═══ INPUT MATERIAL

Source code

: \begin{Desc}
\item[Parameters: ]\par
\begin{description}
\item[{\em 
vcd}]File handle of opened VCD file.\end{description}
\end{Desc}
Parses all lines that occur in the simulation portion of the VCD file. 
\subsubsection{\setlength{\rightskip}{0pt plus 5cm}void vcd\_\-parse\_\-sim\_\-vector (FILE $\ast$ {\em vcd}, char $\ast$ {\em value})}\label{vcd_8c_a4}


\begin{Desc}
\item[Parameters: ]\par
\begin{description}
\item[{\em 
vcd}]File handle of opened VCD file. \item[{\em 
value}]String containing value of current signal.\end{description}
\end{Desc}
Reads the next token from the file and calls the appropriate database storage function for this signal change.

══════

- [ASSIGNED TASK] Exactly as they appear above, set down all of the records once more.

- [SOLUTION BELOW]
Source code

: \begin{Desc}
\item[Parameters: ]\par
\begin{description}
\item[{\em 
vcd}]File handle of opened VCD file.\end{description}
\end{Desc}
Parses all lines that occur in the simulation portion of the VCD file. 
\subsubsection{\setlength{\rightskip}{0pt plus 5cm}void vcd\_\-parse\_\-sim\_\-vector (FILE $\ast$ {\em vcd}, char $\ast$ {\em value})}\label{vcd_8c_a4}


\begin{Desc}
\item[Parameters: ]\par
\begin{description}
\item[{\em 
vcd}]File handle of opened VCD file. \item[{\em 
value}]String containing value of current signal.\end{description}
\end{Desc}
Reads the next token from the file and calls the appropriate database storage function for this signal change.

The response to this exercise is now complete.